[pypy-dev] Rethinking genc with graph rewriting

Armin Rigo arigo at tunes.org
Mon Sep 27 18:10:24 CEST 2004


Hi,

I thought a bit more about how to generate the low-level translation of
RPython code.  It might indeed be possible to do it by rewriting the flow
graph until it contains mostly lower-level operations, and then translating it
to C code straightforwardly, if we insert an intermediate optimization phase
between these two phases.  Here are some more details.

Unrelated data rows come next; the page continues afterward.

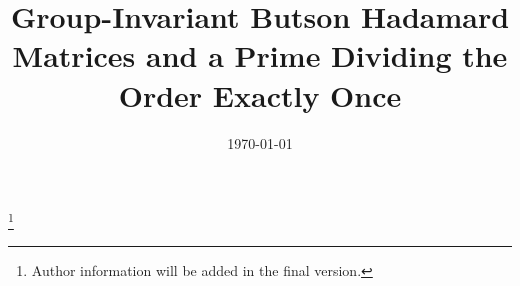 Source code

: \documentclass[11pt]{amsart}
\begin{document}
\title[A prime dividing the order once]{Group-Invariant Butson Hadamard Matrices and a Prime Dividing the Order Exactly Once}

\author{}\thanks{Author information will be added in the final version.}

\date{\today}


\begin{abstract}

\end{abstract}

\maketitle












\end{document}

I'm not sure in which order to present the ideas.  I apologize for the lengthy
e-mail, it's still all a bit too early to write down as a formal ReST
documentation...

===Motivation===

See for example how W_ListObject is implemented in the stdobjspace (which is
RPython, too).  It has got a size in 'ob_size' and list of items in 'ob_item'.  
The naive implementation of a list in RPython is with a PyListObject*, i.e. as
a pointer to a structure containing (1) the length and (2) another pointer to
the actual items.  If we do it this way, then W_ListObject will end up being
implemented badly:

struct W_BadListObject {
    ...header and refcount...
    int ob_size;                      // for the ob_size field
    PySomeKindOfListObject* ob_item;  // for the ob_item field
};
struct PySomeKindOfListObject {
    int len;
    PyObject** items;
};

So it takes two indirections from a W_ListObject to its array of items,
although it only takes one in CPython's own lists.  Why?  Because the
'ob_item' list inside W_ListObjects could, maybe, escape the W_ListObject
instances and outlive them, or be modified from somewhere else.  If you think
about it this way then the extra indirection is needed.  But by looking
closely at the source of listobject.py (or its flow graph version), an
automatic analysis can figure out that this particular 'ob_item' field never
escapes the control of W_ListObject.  Thus we don't need the first indirection
in this case.  The PySomeKindOfListObject can be *inlined* into the structure
implementing W_ListObject:

struct W_ListObject {
    ...type and refcount headers...
    int ob_size;
    PySomeKindOfListObject ob_item;   // not a pointer any more!
};

Now, it looks a lot like CPython's PyListObject structure, with 'ob_item.len'
playing the role of the 'allocated' field of CPython.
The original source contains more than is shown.